A wide variety of electrical accessories and controls used in vehicles are operated with electrical switches. As one example, interior rearview mirror assemblies in vehicles now often incorporate map or reading lights or other accessories which are controlled by electrical switches. Typically, such switches operate by pushing an actuator or button causing the switch to move from a first position in which the light or other accessory is operated to a second position in which the light or other accessory is turned off. Various types of switches are useful in such assemblies including rocker-type or push/push switches. For example, U.S. Pat. No. 4,807,096 to Skogler et al. and U.S. Pat. No. 5,649,756 to Adams et al. disclose interior rearview mirror assemblies that each incorporate a pair of rocker type, single pole, double thrown switches for operating lights within the mirror assembly. More recently, push/push type electrical switches have been incorporated in rearview mirror assemblies as shown in U.S. Pat. No. 5,669,698 to Veldman et al., U.S. Pat.

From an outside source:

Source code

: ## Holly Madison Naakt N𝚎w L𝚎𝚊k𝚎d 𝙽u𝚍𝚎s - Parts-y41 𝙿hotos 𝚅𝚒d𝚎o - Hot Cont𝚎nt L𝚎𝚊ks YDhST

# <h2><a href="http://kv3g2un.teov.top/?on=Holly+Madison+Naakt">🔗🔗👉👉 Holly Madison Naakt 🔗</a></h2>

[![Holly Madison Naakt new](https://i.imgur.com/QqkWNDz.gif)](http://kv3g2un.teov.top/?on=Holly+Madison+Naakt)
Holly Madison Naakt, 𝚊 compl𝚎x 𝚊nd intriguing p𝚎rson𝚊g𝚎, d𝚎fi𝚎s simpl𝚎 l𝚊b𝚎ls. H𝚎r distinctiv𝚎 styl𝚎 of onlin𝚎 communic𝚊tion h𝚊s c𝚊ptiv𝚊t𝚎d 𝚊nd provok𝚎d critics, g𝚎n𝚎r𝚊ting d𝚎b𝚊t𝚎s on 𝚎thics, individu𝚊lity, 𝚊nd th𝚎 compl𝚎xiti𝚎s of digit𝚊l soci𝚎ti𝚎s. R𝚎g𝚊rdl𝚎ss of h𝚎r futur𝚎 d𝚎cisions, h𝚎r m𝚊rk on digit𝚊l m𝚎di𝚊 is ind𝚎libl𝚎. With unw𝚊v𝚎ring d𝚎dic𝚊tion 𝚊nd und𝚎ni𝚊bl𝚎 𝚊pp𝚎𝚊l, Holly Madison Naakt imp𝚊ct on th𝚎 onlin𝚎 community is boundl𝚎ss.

No. 5,820,245 to Desmond et al., U.S. Pat. No. 6,386,742 to DeLine et al., and European Patent Application No. 615882 A2. The switches shown in DeLine et al. U.S. Pat. No. 6,386,742 include actuating plungers extending downwardly through apertures in the rearview mirror housing. The plungers are adapted to be depressed to operate the switches and to extend farther outwardly away from the mirror assembly when the switch is in the “on” position.
While many prior known switches have operated adequately to control such vehicle accessories, each is a relatively expensive collection of numerous small parts which are difficult to assemble, are often misassembled and, consequently, fail to operate as desired. Because of the number of small pieces involved, the cost of each switch is relatively large. In addition to the cost and reliability issues for the switches themselves, the prior switches have been difficult and time consuming to assemble to the electrical circuits used in rearview mirrors, thereby adding to the overall cost of the assembly.

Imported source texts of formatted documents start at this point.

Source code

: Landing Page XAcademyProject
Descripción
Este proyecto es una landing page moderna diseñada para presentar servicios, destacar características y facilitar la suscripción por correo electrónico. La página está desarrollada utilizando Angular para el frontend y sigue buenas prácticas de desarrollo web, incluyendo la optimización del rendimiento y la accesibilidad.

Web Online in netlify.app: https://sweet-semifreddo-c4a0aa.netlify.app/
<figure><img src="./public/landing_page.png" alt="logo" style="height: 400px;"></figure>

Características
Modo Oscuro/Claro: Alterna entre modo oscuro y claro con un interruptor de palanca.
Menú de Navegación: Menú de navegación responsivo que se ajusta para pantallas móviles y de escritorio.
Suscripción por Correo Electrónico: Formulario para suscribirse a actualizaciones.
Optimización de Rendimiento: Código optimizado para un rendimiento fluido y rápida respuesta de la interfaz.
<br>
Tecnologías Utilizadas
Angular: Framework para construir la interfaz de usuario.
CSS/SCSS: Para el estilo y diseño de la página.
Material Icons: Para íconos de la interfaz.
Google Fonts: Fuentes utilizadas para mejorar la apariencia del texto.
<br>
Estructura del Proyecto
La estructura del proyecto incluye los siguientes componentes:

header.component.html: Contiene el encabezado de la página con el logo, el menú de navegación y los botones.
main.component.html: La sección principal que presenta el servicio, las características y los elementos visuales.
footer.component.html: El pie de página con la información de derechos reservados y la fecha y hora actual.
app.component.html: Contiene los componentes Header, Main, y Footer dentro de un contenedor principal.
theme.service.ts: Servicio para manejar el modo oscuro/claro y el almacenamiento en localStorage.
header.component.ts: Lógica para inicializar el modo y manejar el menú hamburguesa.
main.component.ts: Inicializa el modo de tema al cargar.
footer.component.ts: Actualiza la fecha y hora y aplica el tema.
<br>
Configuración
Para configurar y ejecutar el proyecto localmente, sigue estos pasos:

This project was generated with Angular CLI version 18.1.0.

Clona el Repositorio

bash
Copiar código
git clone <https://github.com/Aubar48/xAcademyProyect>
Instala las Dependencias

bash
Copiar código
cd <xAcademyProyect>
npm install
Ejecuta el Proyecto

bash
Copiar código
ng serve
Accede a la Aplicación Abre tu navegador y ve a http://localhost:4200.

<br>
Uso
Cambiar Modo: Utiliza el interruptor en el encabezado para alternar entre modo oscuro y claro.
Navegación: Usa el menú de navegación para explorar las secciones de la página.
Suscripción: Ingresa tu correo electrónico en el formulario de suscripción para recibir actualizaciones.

It was, therefore, desired to obtain an electrical switch useful in low to medium voltage/current/wattage applications such as in a vehicle for vehicle accessories and controls, or in a household appliance to control relays which control household current to electric motors or the like, which has fewer operational parts, is more reliable, has a longer lifespan than currently available switches, and is less expensive to manufacture and use.
Accordingly, the present invention provides an electrical switch especially adapted for use in applications such as vehicle accessories and controls, household appliances, and other applications which incorporates a significantly lower number of operational parts than prior known switches, is reliable yet cost efficient in both manufacture and use, and operates as a push/push, latching-type switch that is useful in a large number of applications, and especially low to medium current/voltage applications. In addition, the invention provides both visual and audible indications of switch status and operation.

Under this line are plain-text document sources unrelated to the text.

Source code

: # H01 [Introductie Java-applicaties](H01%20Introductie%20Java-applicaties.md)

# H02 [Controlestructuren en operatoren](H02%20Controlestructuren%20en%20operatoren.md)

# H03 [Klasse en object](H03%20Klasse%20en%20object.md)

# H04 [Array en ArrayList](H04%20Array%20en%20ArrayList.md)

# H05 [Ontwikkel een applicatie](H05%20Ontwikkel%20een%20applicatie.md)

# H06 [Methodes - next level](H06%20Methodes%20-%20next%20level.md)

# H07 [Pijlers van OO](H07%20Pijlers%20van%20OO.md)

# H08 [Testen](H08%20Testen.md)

In one form, the invention is an electrical switch for vehicles, appliances, and the like, comprising a first electrical switch contact at a first position, an electrically conductive, resilient spring member having a first portion engaged with the first electrical switch contact and a second portion movable between second and third positions, the second and third positions being spaced from one another and from the first position. A second electrical switch contact is at one of the second and third positions. When the first and second electrical switch contacts are connected to an electrical circuit, movement of the second portion of the spring member between the second and third positions engages and disengages the second spring portion with the second electrical switch contact to thereby open the electrical circuit or close the electrical circuit allowing current to pass through the spring member.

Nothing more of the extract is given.